◆ **Data for the task**
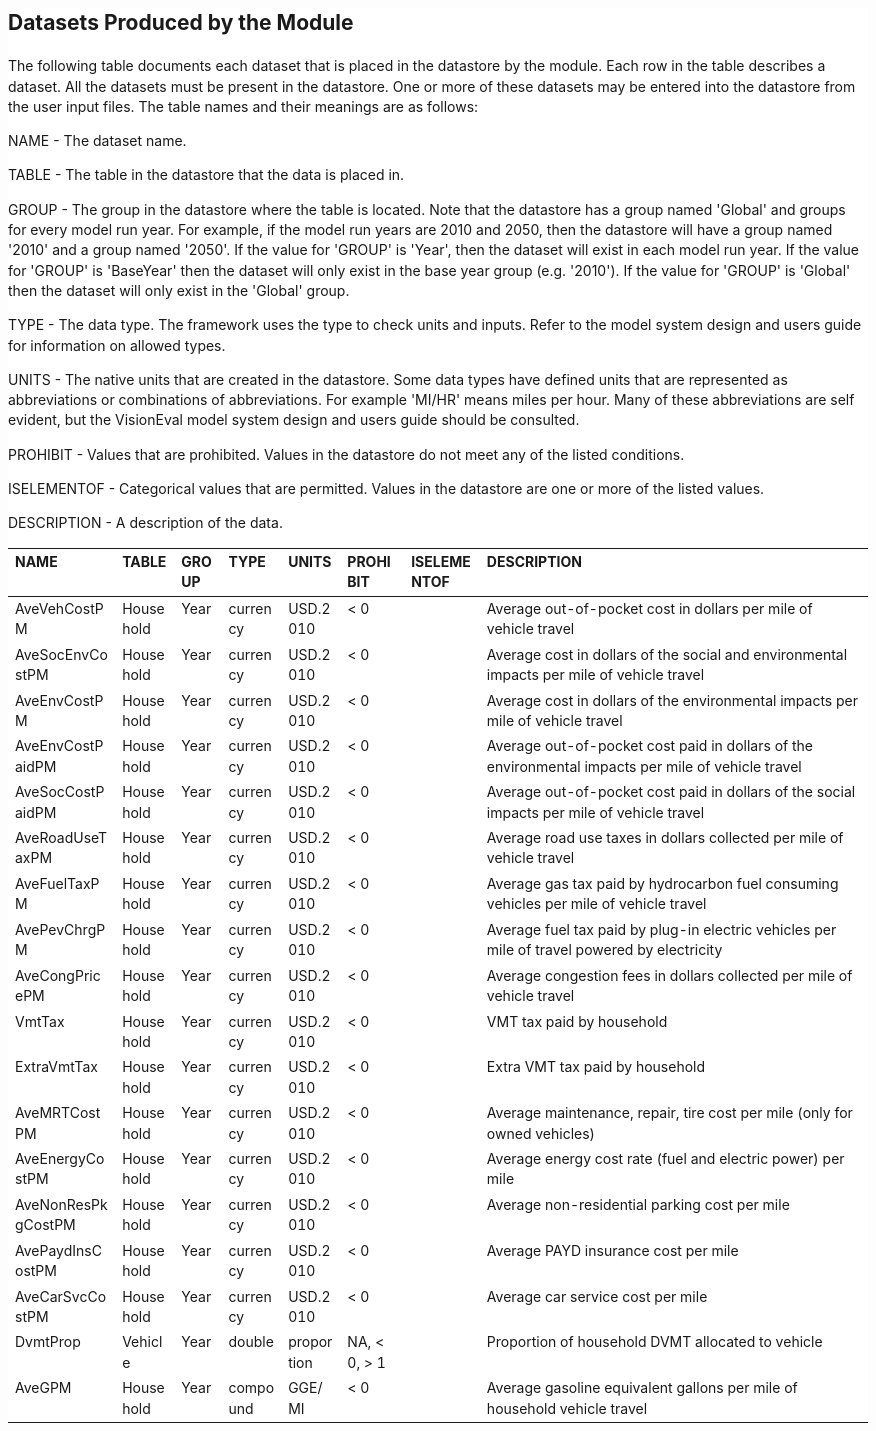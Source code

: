 ## Datasets Produced by the Module
The following table documents each dataset that is placed in the datastore by the module. Each row in the table describes a dataset. All the datasets must be present in the datastore. One or more of these datasets may be entered into the datastore from the user input files. The table names and their meanings are as follows:

NAME - The dataset name.

TABLE - The table in the datastore that the data is placed in.

GROUP - The group in the datastore where the table is located. Note that the datastore has a group named 'Global' and groups for every model run year. For example, if the model run years are 2010 and 2050, then the datastore will have a group named '2010' and a group named '2050'. If the value for 'GROUP' is 'Year', then the dataset will exist in each model run year. If the value for 'GROUP' is 'BaseYear' then the dataset will only exist in the base year group (e.g. '2010'). If the value for 'GROUP' is 'Global' then the dataset will only exist in the 'Global' group.

TYPE - The data type. The framework uses the type to check units and inputs. Refer to the model system design and users guide for information on allowed types.

UNITS - The native units that are created in the datastore. Some data types have defined units that are represented as abbreviations or combinations of abbreviations. For example 'MI/HR' means miles per hour. Many of these abbreviations are self evident, but the VisionEval model system design and users guide should be consulted.

PROHIBIT - Values that are prohibited. Values in the datastore do not meet any of the listed conditions.

ISELEMENTOF - Categorical values that are permitted. Values in the datastore are one or more of the listed values.

DESCRIPTION - A description of the data.

|NAME               |TABLE     |GROUP |TYPE     |UNITS      |PROHIBIT     |ISELEMENTOF |DESCRIPTION                                                                                        |
|:------------------|:---------|:-----|:--------|:----------|:------------|:-----------|:--------------------------------------------------------------------------------------------------|
|AveVehCostPM       |Household |Year  |currency |USD.2010   |< 0          |            |Average out-of-pocket cost in dollars per mile of vehicle travel                                   |
|AveSocEnvCostPM    |Household |Year  |currency |USD.2010   |< 0          |            |Average cost in dollars of the social and environmental impacts per mile of vehicle travel         |
|AveEnvCostPM       |Household |Year  |currency |USD.2010   |< 0          |            |Average cost in dollars of the environmental impacts per mile of vehicle travel                    |
|AveEnvCostPaidPM   |Household |Year  |currency |USD.2010   |< 0          |            |Average out-of-pocket cost paid in dollars of the environmental impacts per mile of vehicle travel |
|AveSocCostPaidPM   |Household |Year  |currency |USD.2010   |< 0          |            |Average out-of-pocket cost paid in dollars of the social impacts per mile of vehicle travel        |
|AveRoadUseTaxPM    |Household |Year  |currency |USD.2010   |< 0          |            |Average road use taxes in dollars collected per mile of vehicle travel                             |
|AveFuelTaxPM       |Household |Year  |currency |USD.2010   |< 0          |            |Average gas tax paid by hydrocarbon fuel consuming vehicles per mile of vehicle travel             |
|AvePevChrgPM       |Household |Year  |currency |USD.2010   |< 0          |            |Average fuel tax paid by plug-in electric vehicles per mile of travel powered by electricity       |
|AveCongPricePM     |Household |Year  |currency |USD.2010   |< 0          |            |Average congestion fees in dollars collected per mile of vehicle travel                            |
|VmtTax             |Household |Year  |currency |USD.2010   |< 0          |            |VMT tax paid by household                                                                          |
|ExtraVmtTax        |Household |Year  |currency |USD.2010   |< 0          |            |Extra VMT tax paid by household                                                                    |
|AveMRTCostPM       |Household |Year  |currency |USD.2010   |< 0          |            |Average maintenance, repair, tire cost per mile (only for owned vehicles)                          |
|AveEnergyCostPM    |Household |Year  |currency |USD.2010   |< 0          |            |Average energy cost rate (fuel and electric power) per mile                                        |
|AveNonResPkgCostPM |Household |Year  |currency |USD.2010   |< 0          |            |Average non-residential parking cost per mile                                                      |
|AvePaydInsCostPM   |Household |Year  |currency |USD.2010   |< 0          |            |Average PAYD insurance cost per mile                                                               |
|AveCarSvcCostPM    |Household |Year  |currency |USD.2010   |< 0          |            |Average car service cost per mile                                                                  |
|DvmtProp           |Vehicle   |Year  |double   |proportion |NA, < 0, > 1 |            |Proportion of household DVMT allocated to vehicle                                                  |
|AveGPM             |Household |Year  |compound |GGE/MI     |< 0          |            |Average gasoline equivalent gallons per mile of household vehicle travel                           |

◆ **Activity**
Find how many lines in the material above hold the word "collected", then reply with only that figure.

◆ **Task output**
2